# Your instructions
A faithful copy of the whole listing is required.

[Opening Records for this exercise section]

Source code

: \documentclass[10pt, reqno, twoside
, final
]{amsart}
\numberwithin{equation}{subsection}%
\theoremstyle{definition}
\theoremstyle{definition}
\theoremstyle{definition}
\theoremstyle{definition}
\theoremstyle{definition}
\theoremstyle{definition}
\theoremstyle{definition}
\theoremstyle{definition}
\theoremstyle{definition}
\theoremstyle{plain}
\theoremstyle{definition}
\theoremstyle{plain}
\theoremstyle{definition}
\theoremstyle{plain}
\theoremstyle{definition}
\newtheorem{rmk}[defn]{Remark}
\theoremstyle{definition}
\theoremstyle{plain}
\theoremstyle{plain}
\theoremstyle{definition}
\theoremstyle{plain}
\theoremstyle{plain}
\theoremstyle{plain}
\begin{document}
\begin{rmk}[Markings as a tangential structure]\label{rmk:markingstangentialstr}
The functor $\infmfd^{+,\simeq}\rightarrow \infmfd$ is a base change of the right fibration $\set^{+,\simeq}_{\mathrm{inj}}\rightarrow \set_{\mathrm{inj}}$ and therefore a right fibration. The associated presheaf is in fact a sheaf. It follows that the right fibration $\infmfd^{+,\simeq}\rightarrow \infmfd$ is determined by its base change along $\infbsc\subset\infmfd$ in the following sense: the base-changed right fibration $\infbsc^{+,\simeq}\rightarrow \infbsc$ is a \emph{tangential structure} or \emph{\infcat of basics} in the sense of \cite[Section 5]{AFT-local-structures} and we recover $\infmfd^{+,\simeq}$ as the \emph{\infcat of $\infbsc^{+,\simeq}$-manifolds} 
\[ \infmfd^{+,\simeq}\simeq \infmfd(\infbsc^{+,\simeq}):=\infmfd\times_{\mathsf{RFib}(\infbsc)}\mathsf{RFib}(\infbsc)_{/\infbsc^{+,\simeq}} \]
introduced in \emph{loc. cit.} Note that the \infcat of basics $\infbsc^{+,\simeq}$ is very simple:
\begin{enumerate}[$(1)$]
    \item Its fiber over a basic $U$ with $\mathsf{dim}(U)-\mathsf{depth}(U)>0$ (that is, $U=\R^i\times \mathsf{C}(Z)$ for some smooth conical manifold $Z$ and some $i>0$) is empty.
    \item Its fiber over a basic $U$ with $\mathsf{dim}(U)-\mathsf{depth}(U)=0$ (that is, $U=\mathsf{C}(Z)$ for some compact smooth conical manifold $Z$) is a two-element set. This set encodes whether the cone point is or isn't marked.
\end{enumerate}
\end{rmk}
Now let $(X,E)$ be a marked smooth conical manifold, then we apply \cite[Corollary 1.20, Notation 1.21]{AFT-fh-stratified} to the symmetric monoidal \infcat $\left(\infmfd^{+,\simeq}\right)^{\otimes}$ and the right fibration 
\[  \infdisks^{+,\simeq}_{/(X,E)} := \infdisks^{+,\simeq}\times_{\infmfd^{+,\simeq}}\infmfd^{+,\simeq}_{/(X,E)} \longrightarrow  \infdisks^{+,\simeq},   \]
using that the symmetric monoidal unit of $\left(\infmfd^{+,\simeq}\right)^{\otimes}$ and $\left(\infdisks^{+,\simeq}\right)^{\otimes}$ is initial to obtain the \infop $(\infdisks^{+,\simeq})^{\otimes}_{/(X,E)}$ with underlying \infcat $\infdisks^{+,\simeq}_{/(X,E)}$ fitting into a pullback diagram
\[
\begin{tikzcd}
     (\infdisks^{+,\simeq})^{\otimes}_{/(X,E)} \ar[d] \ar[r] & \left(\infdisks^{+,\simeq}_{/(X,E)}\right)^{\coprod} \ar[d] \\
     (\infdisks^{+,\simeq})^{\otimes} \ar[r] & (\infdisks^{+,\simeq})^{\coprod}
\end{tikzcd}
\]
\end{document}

[Closing Records for this exercise section]

# Task solution
Source code

: \documentclass[10pt, reqno, twoside
, final
]{amsart}
\numberwithin{equation}{subsection}%
\theoremstyle{definition}
\theoremstyle{definition}
\theoremstyle{definition}
\theoremstyle{definition}
\theoremstyle{definition}
\theoremstyle{definition}
\theoremstyle{definition}
\theoremstyle{definition}
\theoremstyle{definition}
\theoremstyle{plain}
\theoremstyle{definition}
\theoremstyle{plain}
\theoremstyle{definition}
\theoremstyle{plain}
\theoremstyle{definition}
\newtheorem{rmk}[defn]{Remark}
\theoremstyle{definition}
\theoremstyle{plain}
\theoremstyle{plain}
\theoremstyle{definition}
\theoremstyle{plain}
\theoremstyle{plain}
\theoremstyle{plain}
\begin{document}
\begin{rmk}[Markings as a tangential structure]\label{rmk:markingstangentialstr}
The functor $\infmfd^{+,\simeq}\rightarrow \infmfd$ is a base change of the right fibration $\set^{+,\simeq}_{\mathrm{inj}}\rightarrow \set_{\mathrm{inj}}$ and therefore a right fibration. The associated presheaf is in fact a sheaf. It follows that the right fibration $\infmfd^{+,\simeq}\rightarrow \infmfd$ is determined by its base change along $\infbsc\subset\infmfd$ in the following sense: the base-changed right fibration $\infbsc^{+,\simeq}\rightarrow \infbsc$ is a \emph{tangential structure} or \emph{\infcat of basics} in the sense of \cite[Section 5]{AFT-local-structures} and we recover $\infmfd^{+,\simeq}$ as the \emph{\infcat of $\infbsc^{+,\simeq}$-manifolds} 
\[ \infmfd^{+,\simeq}\simeq \infmfd(\infbsc^{+,\simeq}):=\infmfd\times_{\mathsf{RFib}(\infbsc)}\mathsf{RFib}(\infbsc)_{/\infbsc^{+,\simeq}} \]
introduced in \emph{loc. cit.} Note that the \infcat of basics $\infbsc^{+,\simeq}$ is very simple:
\begin{enumerate}[$(1)$]
    \item Its fiber over a basic $U$ with $\mathsf{dim}(U)-\mathsf{depth}(U)>0$ (that is, $U=\R^i\times \mathsf{C}(Z)$ for some smooth conical manifold $Z$ and some $i>0$) is empty.
    \item Its fiber over a basic $U$ with $\mathsf{dim}(U)-\mathsf{depth}(U)=0$ (that is, $U=\mathsf{C}(Z)$ for some compact smooth conical manifold $Z$) is a two-element set. This set encodes whether the cone point is or isn't marked.
\end{enumerate}
\end{rmk}
Now let $(X,E)$ be a marked smooth conical manifold, then we apply \cite[Corollary 1.20, Notation 1.21]{AFT-fh-stratified} to the symmetric monoidal \infcat $\left(\infmfd^{+,\simeq}\right)^{\otimes}$ and the right fibration 
\[  \infdisks^{+,\simeq}_{/(X,E)} := \infdisks^{+,\simeq}\times_{\infmfd^{+,\simeq}}\infmfd^{+,\simeq}_{/(X,E)} \longrightarrow  \infdisks^{+,\simeq},   \]
using that the symmetric monoidal unit of $\left(\infmfd^{+,\simeq}\right)^{\otimes}$ and $\left(\infdisks^{+,\simeq}\right)^{\otimes}$ is initial to obtain the \infop $(\infdisks^{+,\simeq})^{\otimes}_{/(X,E)}$ with underlying \infcat $\infdisks^{+,\simeq}_{/(X,E)}$ fitting into a pullback diagram
\[
\begin{tikzcd}
     (\infdisks^{+,\simeq})^{\otimes}_{/(X,E)} \ar[d] \ar[r] & \left(\infdisks^{+,\simeq}_{/(X,E)}\right)^{\coprod} \ar[d] \\
     (\infdisks^{+,\simeq})^{\otimes} \ar[r] & (\infdisks^{+,\simeq})^{\coprod}
\end{tikzcd}
\]
\end{document}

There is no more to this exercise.